Work task =
Write out the records that appear below, verbatim and complete, but without pictures.

Rendered images with source text:
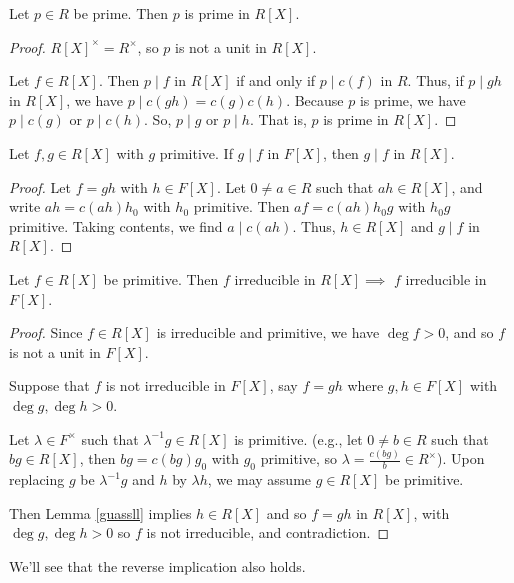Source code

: \begin{corollary}
    \label{primeinpoly}
    Let \(p \in R\) be prime. Then \(p\) is prime in \(R[X]\).
\end{corollary}
\begin{proof}
    \(R[X]^\times = R^\times\), so \(p\) is not a unit in \(R[X]\).

    Let \(f \in R[X]\). Then \(p \mid f\) in \(R[X]\) if and only if \(p \mid c(f)\) in \(R\). Thus, if \(p \mid gh\) in \(R[X]\), we have \(p \mid c(gh) = c(g)c(h)\). Because \(p\) is prime, we have \(p \mid c(g)\) or \(p \mid c(h)\). So, \(p \mid g\) or \(p \mid h\). That is, \(p\) is prime in \(R[X]\).
\end{proof}
\begin{lemma}
    \label{guassll}
    Let \(f, g \in R[X]\) with \(g\) primitive. If \(g \mid f\) in \(F[X]\), then \(g\mid f\) in \(R[X]\).
\end{lemma}
\begin{proof}
    Let \(f = gh\) with \(h \in F[X]\). Let \(0 \neq a \in R\) such that \(ah \in R[X]\), and write \(ah = c(ah)h_0\) with \(h_0\) primitive. Then \(af = c(ah)h_0 g\) with \(h_0 g\) primitive. Taking contents, we find \(a \mid c(ah)\). Thus, \(h \in R[X]\) and \(g \mid f\) in \(R[X]\).
\end{proof}
\begin{lemma}
    \label{Guassle}
    Let \(f \in R[X]\) be primitive. Then \(f\) irreducible in \(R[X]\implies\) \(f\) irreducible in \(F[X]\).
\end{lemma}
\begin{proof}
    Since \(f \in R[X]\) is irreducible and primitive, we have \(\deg f > 0\), and so \(f\) is not a unit in \(F[X]\).

    Suppose that \(f\) is not irreducible in \(F[X]\), say \(f = gh\) where \(g, h \in F[X]\) with \(\deg g, \deg h > 0\).

    Let \(\lambda \in F^\times \) such that \(\lambda^{-1}g \in R[X]\) is primitive. (e.g., let \(0 \neq b \in R\) such that \(bg \in R[X]\), then \(bg = c(bg)g_0\) with \(g_0\) primitive, so \(\lambda=\frac{c(bg)}{b}\in R^\times \)). Upon replacing \(g\) be \(\lambda^{-1}g\) and \(h\) by \(\lambda h\), we may assume \(g \in R[X]\) be primitive.

    Then Lemma \eqref{guassll} implies \(h \in R[X]\) and so \(f = gh\) in \(R[X]\), with \(\deg g, \deg h > 0\) so \(f\) is not irreducible, and contradiction.
\end{proof}
\begin{remark}
    We'll see that the reverse implication also holds.
\end{remark}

Task answer =
Source code

: \begin{corollary}
    \label{primeinpoly}
    Let \(p \in R\) be prime. Then \(p\) is prime in \(R[X]\).
\end{corollary}
\begin{proof}
    \(R[X]^\times = R^\times\), so \(p\) is not a unit in \(R[X]\).

    Let \(f \in R[X]\). Then \(p \mid f\) in \(R[X]\) if and only if \(p \mid c(f)\) in \(R\). Thus, if \(p \mid gh\) in \(R[X]\), we have \(p \mid c(gh) = c(g)c(h)\). Because \(p\) is prime, we have \(p \mid c(g)\) or \(p \mid c(h)\). So, \(p \mid g\) or \(p \mid h\). That is, \(p\) is prime in \(R[X]\).
\end{proof}
\begin{lemma}
    \label{guassll}
    Let \(f, g \in R[X]\) with \(g\) primitive. If \(g \mid f\) in \(F[X]\), then \(g\mid f\) in \(R[X]\).
\end{lemma}
\begin{proof}
    Let \(f = gh\) with \(h \in F[X]\). Let \(0 \neq a \in R\) such that \(ah \in R[X]\), and write \(ah = c(ah)h_0\) with \(h_0\) primitive. Then \(af = c(ah)h_0 g\) with \(h_0 g\) primitive. Taking contents, we find \(a \mid c(ah)\). Thus, \(h \in R[X]\) and \(g \mid f\) in \(R[X]\).
\end{proof}
\begin{lemma}
    \label{Guassle}
    Let \(f \in R[X]\) be primitive. Then \(f\) irreducible in \(R[X]\implies\) \(f\) irreducible in \(F[X]\).
\end{lemma}
\begin{proof}
    Since \(f \in R[X]\) is irreducible and primitive, we have \(\deg f > 0\), and so \(f\) is not a unit in \(F[X]\).

    Suppose that \(f\) is not irreducible in \(F[X]\), say \(f = gh\) where \(g, h \in F[X]\) with \(\deg g, \deg h > 0\).

    Let \(\lambda \in F^\times \) such that \(\lambda^{-1}g \in R[X]\) is primitive. (e.g., let \(0 \neq b \in R\) such that \(bg \in R[X]\), then \(bg = c(bg)g_0\) with \(g_0\) primitive, so \(\lambda=\frac{c(bg)}{b}\in R^\times \)). Upon replacing \(g\) be \(\lambda^{-1}g\) and \(h\) by \(\lambda h\), we may assume \(g \in R[X]\) be primitive.

    Then Lemma \eqref{guassll} implies \(h \in R[X]\) and so \(f = gh\) in \(R[X]\), with \(\deg g, \deg h > 0\) so \(f\) is not irreducible, and contradiction.
\end{proof}
\begin{remark}
    We'll see that the reverse implication also holds.
\end{remark}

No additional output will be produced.